But, it turns out that you can in fact checksum data in RAM. Have anyone tried it? ZFS creator Matt Ahrens explains:
http://arstechnica.com/civis/viewtopic.php?f=2&t=1235679&p=26303271#p26303271
ZFS creator Matt Ahrens said:
There's nothing special about ZFS that requires/encourages the use of ECC RAM more so than any other filesystem. If you use UFS, EXT, NTFS, btrfs, etc without ECC RAM, you are just as much at risk as if you used ZFS without ECC RAM. Actually, ZFS can mitigate this risk to some degree if you enable the unsupported ZFS_DEBUG_MODIFY flag (zfs_flags=0x10). This will checksum the data while at rest in memory, and verify it before writing to disk, thus reducing the window of vulnerability from a memory error.
 
Are you talking on openzfs?

If yes.. Ecc indeed add second layer to detect early ecc error warning.
Basically, the system will tell early pre-failed earning, before the whole is go kaput.

On zol. The recommendation is using ecc due on not all opopenzfs functions are implemented where overshadowing Linux implementation.

Always pro and contra. In my experience, ecc help me to detect prevailing situation.
This situation has no color, regardless Linux or ipensolaris freebsd or other.

Basically, do not get burned when happens
 
Hmm, Not using ECC ram, and causing corruption is highly likely.

I have personally had this problem, and it is NOT limited to writes, or scrubs.
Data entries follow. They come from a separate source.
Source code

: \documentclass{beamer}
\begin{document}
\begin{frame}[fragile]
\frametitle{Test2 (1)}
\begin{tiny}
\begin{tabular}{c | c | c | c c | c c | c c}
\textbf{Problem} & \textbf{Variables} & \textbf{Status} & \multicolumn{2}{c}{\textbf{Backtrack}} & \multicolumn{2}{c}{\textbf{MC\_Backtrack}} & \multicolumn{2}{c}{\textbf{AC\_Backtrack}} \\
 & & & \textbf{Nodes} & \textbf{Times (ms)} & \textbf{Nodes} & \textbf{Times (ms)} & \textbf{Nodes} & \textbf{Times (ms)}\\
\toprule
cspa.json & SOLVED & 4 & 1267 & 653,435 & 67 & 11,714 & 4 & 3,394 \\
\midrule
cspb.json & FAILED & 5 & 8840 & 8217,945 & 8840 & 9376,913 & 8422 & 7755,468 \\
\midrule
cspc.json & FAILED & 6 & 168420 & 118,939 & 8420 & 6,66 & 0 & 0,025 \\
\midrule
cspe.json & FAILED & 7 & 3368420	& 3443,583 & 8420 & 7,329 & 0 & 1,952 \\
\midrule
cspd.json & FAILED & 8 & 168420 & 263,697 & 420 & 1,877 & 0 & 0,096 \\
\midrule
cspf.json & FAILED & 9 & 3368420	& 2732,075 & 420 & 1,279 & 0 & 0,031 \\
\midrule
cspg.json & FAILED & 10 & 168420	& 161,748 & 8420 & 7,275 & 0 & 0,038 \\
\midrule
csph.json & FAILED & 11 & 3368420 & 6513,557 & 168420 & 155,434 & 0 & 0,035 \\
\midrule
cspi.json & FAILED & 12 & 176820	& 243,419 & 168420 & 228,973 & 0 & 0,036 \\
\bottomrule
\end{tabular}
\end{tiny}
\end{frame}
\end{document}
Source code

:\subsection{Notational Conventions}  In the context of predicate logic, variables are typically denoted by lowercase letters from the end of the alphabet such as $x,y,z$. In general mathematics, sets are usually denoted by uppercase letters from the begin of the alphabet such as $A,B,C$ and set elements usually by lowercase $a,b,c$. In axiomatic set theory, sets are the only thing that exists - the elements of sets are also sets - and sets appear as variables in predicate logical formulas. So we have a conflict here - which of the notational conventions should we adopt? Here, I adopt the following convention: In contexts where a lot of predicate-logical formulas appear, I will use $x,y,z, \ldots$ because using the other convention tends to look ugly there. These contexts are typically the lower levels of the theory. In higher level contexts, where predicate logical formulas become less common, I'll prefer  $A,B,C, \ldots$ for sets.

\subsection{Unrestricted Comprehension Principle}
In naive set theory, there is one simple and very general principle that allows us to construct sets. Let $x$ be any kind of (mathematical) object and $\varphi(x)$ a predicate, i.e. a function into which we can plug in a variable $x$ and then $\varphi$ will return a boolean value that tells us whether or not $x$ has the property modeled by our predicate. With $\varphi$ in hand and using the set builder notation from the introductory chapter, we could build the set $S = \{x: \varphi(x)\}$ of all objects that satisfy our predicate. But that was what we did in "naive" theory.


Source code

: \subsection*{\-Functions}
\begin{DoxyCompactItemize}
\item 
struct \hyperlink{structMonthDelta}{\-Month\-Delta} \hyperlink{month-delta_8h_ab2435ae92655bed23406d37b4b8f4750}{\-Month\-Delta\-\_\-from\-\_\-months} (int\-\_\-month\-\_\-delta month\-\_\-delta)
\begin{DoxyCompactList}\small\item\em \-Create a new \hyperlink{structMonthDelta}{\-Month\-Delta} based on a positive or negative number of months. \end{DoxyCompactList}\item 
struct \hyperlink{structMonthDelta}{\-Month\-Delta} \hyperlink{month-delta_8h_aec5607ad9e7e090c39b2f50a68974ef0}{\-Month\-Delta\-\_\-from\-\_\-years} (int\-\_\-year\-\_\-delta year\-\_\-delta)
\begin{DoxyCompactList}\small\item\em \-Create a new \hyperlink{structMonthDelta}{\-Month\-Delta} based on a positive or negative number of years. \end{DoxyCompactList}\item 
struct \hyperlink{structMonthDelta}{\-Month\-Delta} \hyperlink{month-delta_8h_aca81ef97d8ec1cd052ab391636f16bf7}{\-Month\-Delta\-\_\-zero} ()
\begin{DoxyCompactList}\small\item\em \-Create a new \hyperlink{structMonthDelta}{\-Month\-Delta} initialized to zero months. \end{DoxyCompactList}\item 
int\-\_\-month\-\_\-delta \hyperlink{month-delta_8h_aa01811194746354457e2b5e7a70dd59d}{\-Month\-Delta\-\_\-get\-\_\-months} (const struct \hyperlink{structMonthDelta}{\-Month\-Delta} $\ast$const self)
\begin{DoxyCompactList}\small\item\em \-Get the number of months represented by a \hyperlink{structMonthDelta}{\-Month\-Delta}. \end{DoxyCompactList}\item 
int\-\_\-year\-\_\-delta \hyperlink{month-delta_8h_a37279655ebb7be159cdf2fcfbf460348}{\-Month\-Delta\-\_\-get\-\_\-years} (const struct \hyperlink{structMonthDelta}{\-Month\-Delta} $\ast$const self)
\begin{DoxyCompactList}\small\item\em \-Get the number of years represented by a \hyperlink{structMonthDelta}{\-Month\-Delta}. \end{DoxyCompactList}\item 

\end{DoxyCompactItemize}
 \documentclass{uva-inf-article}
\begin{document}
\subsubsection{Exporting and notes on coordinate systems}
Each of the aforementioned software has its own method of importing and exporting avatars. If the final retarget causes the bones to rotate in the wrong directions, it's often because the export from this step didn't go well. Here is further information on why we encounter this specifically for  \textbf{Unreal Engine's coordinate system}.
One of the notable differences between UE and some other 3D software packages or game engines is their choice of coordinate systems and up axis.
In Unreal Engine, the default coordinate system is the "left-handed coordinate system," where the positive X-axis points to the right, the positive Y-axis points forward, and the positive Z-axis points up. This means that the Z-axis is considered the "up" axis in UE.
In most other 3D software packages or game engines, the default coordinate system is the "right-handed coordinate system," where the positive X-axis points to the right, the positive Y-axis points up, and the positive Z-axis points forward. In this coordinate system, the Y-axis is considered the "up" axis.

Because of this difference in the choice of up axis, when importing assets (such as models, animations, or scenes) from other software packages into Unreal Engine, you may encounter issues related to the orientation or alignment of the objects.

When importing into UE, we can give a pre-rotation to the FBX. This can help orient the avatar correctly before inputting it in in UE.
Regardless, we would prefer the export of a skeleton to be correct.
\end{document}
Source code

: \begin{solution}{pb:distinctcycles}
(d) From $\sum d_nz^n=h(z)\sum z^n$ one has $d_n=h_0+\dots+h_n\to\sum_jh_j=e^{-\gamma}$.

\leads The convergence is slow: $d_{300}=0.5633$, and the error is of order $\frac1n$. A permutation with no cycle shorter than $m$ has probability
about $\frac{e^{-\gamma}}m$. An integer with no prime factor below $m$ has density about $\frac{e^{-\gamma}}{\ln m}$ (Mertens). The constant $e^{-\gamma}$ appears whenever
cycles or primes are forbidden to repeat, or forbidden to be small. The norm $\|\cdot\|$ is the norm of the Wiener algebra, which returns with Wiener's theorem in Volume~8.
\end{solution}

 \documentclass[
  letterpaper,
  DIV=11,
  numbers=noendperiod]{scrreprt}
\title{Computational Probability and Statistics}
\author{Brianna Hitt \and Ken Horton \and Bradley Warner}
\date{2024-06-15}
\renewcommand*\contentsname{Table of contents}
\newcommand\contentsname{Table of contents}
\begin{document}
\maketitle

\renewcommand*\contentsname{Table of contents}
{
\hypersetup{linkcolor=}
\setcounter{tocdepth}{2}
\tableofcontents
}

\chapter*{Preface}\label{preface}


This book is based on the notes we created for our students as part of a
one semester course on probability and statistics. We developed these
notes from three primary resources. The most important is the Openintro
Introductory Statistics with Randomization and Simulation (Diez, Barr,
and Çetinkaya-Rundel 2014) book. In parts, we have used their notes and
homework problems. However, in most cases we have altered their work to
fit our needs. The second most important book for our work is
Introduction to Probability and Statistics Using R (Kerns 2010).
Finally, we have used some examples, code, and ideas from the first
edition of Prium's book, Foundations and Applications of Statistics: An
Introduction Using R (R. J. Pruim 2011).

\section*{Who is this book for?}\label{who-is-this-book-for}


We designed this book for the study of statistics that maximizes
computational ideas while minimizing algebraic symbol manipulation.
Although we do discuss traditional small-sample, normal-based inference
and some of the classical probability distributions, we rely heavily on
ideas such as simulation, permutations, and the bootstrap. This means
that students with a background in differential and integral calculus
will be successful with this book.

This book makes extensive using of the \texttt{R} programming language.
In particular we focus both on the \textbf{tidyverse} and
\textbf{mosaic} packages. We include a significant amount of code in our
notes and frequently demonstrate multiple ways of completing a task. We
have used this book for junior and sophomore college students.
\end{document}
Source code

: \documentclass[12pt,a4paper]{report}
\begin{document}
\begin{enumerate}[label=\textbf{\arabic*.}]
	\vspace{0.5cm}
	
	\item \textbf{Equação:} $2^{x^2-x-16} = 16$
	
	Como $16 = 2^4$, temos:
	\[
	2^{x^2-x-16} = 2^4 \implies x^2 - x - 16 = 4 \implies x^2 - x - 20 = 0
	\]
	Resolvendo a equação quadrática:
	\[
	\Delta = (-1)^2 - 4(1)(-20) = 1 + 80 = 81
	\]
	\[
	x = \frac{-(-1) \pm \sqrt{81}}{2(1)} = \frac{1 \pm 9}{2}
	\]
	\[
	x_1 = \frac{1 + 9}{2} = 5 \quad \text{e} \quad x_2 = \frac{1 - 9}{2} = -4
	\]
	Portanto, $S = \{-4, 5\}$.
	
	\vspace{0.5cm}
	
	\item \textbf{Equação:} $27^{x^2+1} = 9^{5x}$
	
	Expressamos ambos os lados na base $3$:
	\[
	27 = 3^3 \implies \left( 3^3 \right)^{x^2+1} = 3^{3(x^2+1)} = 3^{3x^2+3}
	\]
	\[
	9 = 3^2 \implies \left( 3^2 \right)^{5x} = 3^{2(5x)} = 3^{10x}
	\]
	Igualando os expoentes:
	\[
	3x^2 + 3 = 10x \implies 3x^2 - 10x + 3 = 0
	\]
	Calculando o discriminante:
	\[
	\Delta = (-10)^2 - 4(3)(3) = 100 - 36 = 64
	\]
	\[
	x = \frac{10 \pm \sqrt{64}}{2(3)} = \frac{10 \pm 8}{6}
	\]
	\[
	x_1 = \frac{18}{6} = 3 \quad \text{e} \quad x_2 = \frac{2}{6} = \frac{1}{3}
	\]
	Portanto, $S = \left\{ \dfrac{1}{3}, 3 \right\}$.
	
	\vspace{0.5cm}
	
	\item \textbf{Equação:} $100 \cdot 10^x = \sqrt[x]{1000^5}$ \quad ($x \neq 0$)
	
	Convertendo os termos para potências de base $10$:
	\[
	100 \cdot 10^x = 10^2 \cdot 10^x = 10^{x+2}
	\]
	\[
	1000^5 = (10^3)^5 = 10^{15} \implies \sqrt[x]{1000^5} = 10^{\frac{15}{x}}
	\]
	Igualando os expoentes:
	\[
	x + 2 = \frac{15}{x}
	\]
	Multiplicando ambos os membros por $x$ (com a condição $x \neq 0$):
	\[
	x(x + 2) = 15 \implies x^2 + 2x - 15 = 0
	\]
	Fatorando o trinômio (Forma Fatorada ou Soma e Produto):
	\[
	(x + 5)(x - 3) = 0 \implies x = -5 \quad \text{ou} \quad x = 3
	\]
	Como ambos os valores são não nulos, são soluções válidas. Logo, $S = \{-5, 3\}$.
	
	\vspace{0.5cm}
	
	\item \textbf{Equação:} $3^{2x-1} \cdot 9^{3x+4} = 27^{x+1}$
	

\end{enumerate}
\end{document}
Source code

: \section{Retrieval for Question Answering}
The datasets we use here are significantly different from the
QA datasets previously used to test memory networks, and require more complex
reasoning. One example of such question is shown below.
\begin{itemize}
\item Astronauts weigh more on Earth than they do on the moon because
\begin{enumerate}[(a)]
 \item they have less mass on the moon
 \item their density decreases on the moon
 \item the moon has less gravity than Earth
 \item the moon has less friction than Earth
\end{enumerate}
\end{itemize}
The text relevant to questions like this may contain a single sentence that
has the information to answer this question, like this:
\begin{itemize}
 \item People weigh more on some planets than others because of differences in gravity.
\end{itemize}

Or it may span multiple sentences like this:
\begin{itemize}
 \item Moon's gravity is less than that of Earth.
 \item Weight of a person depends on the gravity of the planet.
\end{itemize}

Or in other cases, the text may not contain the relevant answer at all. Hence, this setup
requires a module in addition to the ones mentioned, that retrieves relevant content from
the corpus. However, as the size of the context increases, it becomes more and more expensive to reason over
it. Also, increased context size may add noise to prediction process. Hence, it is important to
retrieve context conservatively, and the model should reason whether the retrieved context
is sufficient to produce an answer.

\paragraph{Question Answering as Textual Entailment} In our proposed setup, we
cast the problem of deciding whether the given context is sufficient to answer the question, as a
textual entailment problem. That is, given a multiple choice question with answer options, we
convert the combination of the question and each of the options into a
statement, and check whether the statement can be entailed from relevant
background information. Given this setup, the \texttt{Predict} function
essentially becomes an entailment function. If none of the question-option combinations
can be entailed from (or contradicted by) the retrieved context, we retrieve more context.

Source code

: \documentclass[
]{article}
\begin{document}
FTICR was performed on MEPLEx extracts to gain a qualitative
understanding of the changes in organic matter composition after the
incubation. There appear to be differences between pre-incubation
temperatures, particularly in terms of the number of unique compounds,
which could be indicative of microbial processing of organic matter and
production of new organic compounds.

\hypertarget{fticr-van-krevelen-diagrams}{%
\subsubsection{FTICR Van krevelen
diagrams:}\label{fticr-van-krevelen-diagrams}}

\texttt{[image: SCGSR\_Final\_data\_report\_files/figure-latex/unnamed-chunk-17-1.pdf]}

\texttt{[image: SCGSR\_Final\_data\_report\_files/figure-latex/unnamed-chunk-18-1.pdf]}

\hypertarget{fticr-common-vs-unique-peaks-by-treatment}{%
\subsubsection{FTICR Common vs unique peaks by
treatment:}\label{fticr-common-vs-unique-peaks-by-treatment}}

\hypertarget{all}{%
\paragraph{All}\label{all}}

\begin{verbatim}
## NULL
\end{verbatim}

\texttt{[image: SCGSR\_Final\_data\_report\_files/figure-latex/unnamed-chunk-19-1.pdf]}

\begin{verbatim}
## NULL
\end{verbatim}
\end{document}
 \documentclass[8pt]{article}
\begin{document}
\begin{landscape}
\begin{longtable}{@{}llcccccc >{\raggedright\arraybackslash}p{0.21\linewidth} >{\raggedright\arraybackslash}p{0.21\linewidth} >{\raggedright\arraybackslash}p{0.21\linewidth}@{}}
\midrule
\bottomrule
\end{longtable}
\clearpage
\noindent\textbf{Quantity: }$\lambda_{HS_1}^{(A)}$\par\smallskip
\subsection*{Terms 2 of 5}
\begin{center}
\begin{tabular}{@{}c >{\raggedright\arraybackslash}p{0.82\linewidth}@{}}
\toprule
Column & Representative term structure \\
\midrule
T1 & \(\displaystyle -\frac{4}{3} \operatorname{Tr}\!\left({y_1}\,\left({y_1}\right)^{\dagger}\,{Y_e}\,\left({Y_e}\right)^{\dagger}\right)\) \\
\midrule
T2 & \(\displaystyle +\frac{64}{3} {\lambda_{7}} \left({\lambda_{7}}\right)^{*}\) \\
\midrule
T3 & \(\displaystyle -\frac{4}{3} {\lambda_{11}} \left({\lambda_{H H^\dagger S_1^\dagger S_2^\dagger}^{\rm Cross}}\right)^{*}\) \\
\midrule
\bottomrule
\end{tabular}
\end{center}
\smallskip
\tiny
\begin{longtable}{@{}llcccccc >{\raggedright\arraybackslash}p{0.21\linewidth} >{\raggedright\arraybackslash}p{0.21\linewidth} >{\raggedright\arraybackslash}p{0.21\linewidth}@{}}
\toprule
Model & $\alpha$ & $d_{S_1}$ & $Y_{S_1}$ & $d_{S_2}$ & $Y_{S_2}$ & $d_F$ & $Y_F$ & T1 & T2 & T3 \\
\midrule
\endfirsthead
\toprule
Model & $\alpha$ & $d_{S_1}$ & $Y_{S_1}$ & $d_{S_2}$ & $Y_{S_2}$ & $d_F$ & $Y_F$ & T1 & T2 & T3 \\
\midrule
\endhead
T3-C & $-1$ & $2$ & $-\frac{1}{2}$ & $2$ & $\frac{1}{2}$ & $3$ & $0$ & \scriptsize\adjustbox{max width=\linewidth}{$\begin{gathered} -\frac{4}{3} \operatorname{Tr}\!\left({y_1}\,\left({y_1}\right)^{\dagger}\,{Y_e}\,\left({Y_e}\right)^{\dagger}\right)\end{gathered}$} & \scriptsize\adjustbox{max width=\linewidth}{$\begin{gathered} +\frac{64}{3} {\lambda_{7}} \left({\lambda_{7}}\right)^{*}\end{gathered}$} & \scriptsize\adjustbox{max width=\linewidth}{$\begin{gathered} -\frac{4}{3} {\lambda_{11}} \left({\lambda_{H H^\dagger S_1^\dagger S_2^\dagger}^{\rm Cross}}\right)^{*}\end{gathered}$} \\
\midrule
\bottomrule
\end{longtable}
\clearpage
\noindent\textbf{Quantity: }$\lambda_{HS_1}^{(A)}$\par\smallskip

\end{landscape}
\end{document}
Any read that happens, will trigger a write if the checksum fails, and with bad memory this is likely.

The qualifier used was, NOT MORE THAN ANY OTHER FILESYSTEM. Yes, Not using ECC ram will corrupt your filesystem, if you are using zfs, but NO WORSE, than if you where not using zfs. But corruption is still corruption, so if you care about your data, enough that your bothering to use zfs, you should be using ECC ram.
 
If you have non ECC ram and you get corruption, then your RAM was faulty. If your RAM is ok, you will not get corruption - no matter ECC or not. But ram gets faulty every now and then.

The point is, it is possible to checksum the data in RAM too with ZFS, catching faulty RAM sticks. Has anyone tried it?
 
Any read that happens, will trigger a write if the checksum fails, and with bad memory this is likely.
The linked article specifically debunks this claim. If the checksum fails on read, ZFS doesn't overwrite anything with the corrupted data. It reconstructs the block from parity and if the checksum matches after that, it overwrites the block but then we don't have any corruption. If the checksum fails again, nothing is overwritten.
 
But the checksum can be corrupted also, and PASS, with the corrupted data and checksum, not very likely, but it does happen. And considering atleast on my server, it was having a crapload of checksum failures, and repairs, this did happen, and corrupted data.

It was only a test/development system, that wasn't ever going to be in production use or had data on it, so I didn't care much, but a lot of data did get corrupted on it. The case would have been a lot worse, if I hadn't been using zfs though.
 
The linked article specifically debunks this claim. If the checksum fails on read, ZFS doesn't overwrite anything with the corrupted data. It reconstructs the block from parity and if the checksum matches after that, it overwrites the block but then we don't have any corruption. If the checksum fails again, nothing is overwritten.

please do not take blindly

read on openZFS implementation and distro...

I know ZoL and using currently...

as I stated, ZoL is recomended to use ecc RAM.

I do not know on freebsd implementation, since ZFS must be tight to kernel layers.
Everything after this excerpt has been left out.